From: "David Hildenbrand (Arm)" <david@kernel.org>
To: Wei Yang <richard.weiyang@gmail.com>
Cc: akpm@linux-foundation.org, ljs@kernel.org, ziy@nvidia.com,
baolin.wang@linux.alibaba.com, Liam.Howlett@oracle.com,
npache@redhat.com, ryan.roberts@arm.com, dev.jain@arm.com,
baohua@kernel.org, lance.yang@linux.dev, riel@surriel.com,
vbabka@kernel.org, harry@kernel.org, jannh@google.com,
rppt@kernel.org, surenb@google.com, mhocko@suse.com,
shuah@kernel.org, linux-mm@kvack.org,
Gavin Guo <gavinguo@igalia.com>
Subject: Re: [PATCH 1/2] mm/huge_memory: return true if split_huge_pmd_locked() split PMD to migration entry
Date: Wed, 29 Apr 2026 08:55:07 +0200 [thread overview]
Message-ID: <413feed4-6aab-43d9-b7e5-a9386fa79f4b@kernel.org> (raw)
In-Reply-To: <20260429024913.iepoi7cit3xnwca2@master>
On 4/29/26 04:49, Wei Yang wrote:
> On Tue, Apr 28, 2026 at 10:24:42AM +0200, David Hildenbrand (Arm) wrote:
>> On 4/26/26 11:19, Wei Yang wrote:
>>>
>>> Will adjust related places.
>>>
>>>
>>> Got it.
>>>
>>>
>>> Here is my understanding.
>>>
>>> We get here when page_vma_mapped_walk() touch a pmd entry, with three cases:
>>>
>>> * pmd_trans_huge()
>>> * pmd_is_migration_entry()
>>> * pmd_is_device_private_entry()
>>>
>>> For the first two cases, we grab pmd_lock() and then check the condition is
>>> still valid before return. But for case 3, after grab pmd_lock(), it return
>>> directly.
>>>
>>> This may give chance for another thread to split pmd_is_device_private_entry()
>>> to pte mapped, IIUC. For this case, we should restart the walk here.
>>
>>
>> So what you are saying is that we should re-validate in page_vma_mapped_walk()
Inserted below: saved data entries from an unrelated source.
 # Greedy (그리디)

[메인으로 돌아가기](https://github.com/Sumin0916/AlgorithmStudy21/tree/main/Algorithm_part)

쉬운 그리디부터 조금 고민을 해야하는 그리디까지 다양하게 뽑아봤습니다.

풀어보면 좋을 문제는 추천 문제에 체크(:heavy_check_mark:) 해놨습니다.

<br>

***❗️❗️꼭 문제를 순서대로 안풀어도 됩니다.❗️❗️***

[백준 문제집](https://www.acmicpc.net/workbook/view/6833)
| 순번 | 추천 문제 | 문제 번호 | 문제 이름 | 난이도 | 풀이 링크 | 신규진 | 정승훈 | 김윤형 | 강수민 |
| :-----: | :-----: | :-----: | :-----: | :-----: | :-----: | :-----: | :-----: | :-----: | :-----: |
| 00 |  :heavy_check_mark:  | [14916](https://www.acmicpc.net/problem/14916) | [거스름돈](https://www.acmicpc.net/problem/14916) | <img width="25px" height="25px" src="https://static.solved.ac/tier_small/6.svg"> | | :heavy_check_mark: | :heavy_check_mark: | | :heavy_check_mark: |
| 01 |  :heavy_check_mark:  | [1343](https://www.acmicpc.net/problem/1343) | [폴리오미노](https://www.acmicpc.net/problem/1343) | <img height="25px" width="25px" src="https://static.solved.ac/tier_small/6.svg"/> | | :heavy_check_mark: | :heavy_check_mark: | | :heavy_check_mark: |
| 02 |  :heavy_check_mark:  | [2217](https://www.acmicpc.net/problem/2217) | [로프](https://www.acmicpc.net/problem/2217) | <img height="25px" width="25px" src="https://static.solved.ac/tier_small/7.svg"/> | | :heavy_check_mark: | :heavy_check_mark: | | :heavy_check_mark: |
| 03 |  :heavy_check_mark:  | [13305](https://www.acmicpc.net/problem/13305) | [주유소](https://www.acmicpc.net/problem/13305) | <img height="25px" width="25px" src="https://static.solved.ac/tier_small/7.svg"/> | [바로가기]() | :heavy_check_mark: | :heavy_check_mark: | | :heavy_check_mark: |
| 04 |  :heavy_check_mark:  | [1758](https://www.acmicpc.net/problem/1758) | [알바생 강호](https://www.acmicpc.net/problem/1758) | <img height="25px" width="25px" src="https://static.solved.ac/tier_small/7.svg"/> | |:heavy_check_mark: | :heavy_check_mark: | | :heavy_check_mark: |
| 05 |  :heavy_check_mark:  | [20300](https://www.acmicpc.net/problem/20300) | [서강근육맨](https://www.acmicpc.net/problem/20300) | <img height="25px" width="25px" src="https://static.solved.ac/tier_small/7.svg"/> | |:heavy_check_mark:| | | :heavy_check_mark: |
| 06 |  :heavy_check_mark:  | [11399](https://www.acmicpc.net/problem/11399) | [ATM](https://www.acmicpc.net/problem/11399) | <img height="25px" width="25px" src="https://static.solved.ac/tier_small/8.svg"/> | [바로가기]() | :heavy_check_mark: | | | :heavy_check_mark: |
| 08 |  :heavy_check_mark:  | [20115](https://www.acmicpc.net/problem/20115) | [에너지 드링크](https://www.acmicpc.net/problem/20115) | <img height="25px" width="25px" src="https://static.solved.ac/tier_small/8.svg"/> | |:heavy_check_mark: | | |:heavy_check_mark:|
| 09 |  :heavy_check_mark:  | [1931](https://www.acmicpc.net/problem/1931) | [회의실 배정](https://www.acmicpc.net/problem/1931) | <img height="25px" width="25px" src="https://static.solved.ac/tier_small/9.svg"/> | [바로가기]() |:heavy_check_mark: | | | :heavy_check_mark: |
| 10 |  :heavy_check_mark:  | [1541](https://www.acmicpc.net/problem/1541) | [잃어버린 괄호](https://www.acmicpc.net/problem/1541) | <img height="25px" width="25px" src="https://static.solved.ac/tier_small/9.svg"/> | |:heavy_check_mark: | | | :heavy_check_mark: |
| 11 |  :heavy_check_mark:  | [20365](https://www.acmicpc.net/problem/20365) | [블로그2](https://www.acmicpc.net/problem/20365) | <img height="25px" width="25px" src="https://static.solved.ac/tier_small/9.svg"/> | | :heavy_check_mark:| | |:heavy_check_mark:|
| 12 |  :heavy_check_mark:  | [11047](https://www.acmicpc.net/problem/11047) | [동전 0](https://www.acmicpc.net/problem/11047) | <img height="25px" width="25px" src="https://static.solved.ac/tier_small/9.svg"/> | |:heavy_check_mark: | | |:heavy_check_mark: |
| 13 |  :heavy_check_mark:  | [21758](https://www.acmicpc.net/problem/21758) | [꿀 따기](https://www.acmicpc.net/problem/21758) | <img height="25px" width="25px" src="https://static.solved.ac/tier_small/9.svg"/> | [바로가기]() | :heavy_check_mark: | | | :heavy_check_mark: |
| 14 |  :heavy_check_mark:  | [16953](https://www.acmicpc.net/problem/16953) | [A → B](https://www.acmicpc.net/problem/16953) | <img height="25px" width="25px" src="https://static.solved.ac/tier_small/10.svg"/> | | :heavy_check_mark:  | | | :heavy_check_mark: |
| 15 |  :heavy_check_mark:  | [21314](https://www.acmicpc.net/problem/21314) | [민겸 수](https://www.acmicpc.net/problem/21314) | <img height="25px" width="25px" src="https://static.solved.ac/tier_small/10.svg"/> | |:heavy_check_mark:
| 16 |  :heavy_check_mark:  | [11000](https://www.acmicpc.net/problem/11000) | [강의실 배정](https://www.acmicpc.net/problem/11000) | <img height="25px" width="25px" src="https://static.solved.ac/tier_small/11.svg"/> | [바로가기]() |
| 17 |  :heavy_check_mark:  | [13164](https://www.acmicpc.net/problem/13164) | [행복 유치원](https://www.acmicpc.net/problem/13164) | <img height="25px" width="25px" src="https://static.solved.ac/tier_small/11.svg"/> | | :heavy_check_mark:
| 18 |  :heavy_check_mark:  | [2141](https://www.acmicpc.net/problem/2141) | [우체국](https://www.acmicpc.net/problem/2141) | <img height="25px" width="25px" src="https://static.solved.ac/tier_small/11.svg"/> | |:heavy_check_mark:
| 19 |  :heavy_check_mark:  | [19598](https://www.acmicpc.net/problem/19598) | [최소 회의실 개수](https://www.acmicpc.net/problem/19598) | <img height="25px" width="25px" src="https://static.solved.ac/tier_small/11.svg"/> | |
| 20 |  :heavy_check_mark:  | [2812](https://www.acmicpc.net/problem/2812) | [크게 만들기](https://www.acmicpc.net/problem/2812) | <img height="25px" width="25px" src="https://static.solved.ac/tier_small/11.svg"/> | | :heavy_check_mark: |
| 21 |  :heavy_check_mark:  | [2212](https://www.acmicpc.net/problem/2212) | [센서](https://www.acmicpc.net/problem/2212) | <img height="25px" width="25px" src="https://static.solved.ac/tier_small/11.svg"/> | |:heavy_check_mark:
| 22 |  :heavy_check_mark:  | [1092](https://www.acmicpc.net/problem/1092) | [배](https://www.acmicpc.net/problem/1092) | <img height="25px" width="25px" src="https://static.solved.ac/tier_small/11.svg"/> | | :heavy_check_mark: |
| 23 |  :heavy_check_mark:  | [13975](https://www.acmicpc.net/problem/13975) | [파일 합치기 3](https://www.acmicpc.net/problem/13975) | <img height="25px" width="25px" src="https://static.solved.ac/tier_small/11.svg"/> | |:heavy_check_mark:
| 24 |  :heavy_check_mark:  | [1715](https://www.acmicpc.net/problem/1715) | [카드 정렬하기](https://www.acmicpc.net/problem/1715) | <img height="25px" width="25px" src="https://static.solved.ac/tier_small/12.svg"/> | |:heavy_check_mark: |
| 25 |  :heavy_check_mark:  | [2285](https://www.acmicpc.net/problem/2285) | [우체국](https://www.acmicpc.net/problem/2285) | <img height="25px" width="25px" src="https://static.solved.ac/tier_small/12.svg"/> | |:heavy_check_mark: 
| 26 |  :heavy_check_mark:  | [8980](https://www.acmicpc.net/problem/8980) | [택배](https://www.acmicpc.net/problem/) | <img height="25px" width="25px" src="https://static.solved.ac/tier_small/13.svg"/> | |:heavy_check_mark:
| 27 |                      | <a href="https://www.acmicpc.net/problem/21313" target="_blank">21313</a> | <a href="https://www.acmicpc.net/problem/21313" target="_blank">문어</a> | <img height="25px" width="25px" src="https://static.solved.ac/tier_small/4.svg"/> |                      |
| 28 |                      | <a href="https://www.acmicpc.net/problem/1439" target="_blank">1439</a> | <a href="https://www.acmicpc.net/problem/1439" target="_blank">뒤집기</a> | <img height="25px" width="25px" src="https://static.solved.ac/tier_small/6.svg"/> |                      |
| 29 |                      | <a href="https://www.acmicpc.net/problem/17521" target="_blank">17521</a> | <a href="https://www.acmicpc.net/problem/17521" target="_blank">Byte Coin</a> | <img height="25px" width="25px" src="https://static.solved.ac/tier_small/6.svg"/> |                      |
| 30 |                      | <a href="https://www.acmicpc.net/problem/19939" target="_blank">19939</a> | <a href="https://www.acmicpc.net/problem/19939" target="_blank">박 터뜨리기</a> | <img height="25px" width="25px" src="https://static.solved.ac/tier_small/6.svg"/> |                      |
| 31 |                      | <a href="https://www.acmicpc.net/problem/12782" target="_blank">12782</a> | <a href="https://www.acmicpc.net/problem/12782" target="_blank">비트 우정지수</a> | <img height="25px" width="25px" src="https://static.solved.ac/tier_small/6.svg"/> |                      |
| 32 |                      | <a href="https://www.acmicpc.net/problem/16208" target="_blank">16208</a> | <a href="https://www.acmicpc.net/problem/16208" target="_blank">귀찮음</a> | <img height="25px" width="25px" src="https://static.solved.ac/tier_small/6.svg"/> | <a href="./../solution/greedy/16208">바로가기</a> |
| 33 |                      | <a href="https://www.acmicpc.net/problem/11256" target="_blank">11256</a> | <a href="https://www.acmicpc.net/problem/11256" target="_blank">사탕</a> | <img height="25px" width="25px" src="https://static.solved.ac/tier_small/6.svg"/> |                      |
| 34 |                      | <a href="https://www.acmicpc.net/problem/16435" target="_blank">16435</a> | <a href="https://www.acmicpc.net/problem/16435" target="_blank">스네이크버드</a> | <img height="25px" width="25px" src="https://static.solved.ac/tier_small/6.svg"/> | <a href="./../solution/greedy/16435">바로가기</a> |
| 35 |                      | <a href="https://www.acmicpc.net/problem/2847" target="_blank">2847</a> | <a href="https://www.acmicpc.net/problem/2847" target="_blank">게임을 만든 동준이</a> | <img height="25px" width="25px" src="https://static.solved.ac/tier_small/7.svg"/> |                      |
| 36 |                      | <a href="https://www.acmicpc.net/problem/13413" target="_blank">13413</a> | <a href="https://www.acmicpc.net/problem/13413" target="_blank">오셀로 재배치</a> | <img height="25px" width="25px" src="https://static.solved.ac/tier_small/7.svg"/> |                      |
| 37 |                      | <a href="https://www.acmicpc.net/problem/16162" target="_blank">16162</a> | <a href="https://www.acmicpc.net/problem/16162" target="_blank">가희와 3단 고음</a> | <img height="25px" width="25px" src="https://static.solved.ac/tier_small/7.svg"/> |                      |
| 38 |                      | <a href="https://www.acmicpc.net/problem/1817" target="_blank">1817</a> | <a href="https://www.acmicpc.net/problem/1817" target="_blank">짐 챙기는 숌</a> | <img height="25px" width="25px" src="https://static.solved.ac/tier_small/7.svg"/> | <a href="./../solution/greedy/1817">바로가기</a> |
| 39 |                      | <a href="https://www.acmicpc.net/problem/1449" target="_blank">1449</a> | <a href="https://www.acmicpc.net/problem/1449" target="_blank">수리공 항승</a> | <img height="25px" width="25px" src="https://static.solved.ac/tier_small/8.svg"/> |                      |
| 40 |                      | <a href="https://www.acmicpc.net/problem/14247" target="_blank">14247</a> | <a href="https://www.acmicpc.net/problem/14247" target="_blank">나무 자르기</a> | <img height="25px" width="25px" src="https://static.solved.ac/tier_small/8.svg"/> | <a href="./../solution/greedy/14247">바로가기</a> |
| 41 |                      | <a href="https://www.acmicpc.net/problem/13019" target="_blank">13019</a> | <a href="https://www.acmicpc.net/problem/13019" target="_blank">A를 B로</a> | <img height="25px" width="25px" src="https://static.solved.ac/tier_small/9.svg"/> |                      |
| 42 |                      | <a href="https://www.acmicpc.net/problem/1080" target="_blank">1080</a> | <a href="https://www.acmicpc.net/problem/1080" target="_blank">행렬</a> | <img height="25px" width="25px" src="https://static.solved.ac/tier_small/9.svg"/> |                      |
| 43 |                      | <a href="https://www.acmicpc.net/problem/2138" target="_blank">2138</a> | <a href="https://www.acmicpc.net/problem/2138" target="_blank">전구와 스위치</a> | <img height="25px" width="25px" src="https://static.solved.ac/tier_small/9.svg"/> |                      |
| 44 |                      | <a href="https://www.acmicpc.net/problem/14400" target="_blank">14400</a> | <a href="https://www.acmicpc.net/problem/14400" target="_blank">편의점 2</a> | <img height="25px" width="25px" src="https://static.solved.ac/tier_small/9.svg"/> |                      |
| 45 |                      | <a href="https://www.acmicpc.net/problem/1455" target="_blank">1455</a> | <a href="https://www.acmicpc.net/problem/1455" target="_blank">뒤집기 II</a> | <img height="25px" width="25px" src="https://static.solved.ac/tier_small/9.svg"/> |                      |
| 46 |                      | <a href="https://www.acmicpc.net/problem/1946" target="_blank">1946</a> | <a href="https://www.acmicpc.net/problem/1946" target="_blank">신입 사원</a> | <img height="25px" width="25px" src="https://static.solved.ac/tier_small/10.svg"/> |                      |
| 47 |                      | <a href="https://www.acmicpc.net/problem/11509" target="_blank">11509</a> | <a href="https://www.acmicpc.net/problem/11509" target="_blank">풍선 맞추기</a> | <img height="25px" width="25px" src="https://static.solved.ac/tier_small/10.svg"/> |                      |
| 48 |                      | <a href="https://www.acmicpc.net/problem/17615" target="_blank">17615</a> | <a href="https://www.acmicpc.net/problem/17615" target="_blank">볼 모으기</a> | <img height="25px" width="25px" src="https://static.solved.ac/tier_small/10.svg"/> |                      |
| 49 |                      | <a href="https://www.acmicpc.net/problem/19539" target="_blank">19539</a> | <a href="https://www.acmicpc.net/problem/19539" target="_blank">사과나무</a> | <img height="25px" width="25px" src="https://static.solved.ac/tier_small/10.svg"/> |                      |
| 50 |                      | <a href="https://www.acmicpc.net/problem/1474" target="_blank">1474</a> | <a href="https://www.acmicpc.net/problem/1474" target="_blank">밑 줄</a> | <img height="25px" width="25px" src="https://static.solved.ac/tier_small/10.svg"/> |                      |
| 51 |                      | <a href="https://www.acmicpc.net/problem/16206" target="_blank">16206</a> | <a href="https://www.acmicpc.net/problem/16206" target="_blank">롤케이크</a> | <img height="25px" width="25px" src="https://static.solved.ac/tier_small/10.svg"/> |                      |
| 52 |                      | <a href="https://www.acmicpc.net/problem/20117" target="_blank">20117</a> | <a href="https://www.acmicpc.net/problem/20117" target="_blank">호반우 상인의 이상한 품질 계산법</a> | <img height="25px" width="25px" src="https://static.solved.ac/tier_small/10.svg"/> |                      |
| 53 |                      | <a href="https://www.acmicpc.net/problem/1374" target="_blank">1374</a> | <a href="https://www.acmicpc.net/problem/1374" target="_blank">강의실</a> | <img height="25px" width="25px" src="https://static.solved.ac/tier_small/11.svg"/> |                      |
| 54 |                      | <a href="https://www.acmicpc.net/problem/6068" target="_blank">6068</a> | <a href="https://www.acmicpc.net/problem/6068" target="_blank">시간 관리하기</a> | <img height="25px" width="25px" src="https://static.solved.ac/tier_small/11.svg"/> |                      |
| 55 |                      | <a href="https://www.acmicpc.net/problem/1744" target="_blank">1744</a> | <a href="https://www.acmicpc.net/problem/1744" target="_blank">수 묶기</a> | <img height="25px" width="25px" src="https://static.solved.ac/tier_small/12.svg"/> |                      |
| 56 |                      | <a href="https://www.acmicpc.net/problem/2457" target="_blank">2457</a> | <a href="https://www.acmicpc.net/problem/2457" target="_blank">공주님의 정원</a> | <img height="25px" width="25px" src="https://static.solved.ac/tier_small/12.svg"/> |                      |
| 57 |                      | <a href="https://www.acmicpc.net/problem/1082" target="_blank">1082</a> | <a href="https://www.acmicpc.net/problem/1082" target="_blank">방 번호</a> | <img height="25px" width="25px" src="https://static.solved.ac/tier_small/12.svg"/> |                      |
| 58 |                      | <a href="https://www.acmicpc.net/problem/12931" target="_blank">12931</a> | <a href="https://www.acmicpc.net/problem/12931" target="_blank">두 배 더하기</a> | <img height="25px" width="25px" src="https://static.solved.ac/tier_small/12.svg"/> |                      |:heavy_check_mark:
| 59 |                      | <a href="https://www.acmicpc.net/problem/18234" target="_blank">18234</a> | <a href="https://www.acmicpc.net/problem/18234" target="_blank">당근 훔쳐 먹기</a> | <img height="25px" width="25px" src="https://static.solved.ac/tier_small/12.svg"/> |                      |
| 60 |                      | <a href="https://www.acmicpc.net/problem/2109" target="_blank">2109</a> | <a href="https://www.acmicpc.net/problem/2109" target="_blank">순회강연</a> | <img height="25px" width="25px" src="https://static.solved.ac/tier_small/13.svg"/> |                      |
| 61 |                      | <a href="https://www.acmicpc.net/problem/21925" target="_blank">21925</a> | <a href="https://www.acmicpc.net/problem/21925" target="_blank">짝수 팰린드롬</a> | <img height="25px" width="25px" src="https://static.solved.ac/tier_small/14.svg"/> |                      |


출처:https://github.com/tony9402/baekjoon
>> that we indeed still have a device-private entry after grabbing the lock?
>>
>> That's what we do in map_pte() through pmd_same() check.
>>
>> Likely we should apply the same model here!
>>
>
> Below is my proposed change:
>
> diff --git a/mm/page_vma_mapped.c b/mm/page_vma_mapped.c
> index a4d52fdb3056..6e915d35ae54 100644
> --- a/mm/page_vma_mapped.c
> +++ b/mm/page_vma_mapped.c
> @@ -273,17 +273,21 @@ bool page_vma_mapped_walk(struct page_vma_mapped_walk *pvmw)
>
> if (softleaf_is_device_private(entry)) {
> pvmw->ptl = pmd_lock(mm, pvmw->pmd);
> - return true;
> + if (pmd_same(pmde, pmdp_get_lockless(pvmw->pmd)))
> + return true;
As we have a softleaf entry, I assume we wouldn't expect to get any other bits
(access/dirty) set until we grab the lock. Verifying
softleaf_is_device_private() again would be better cleaner, though.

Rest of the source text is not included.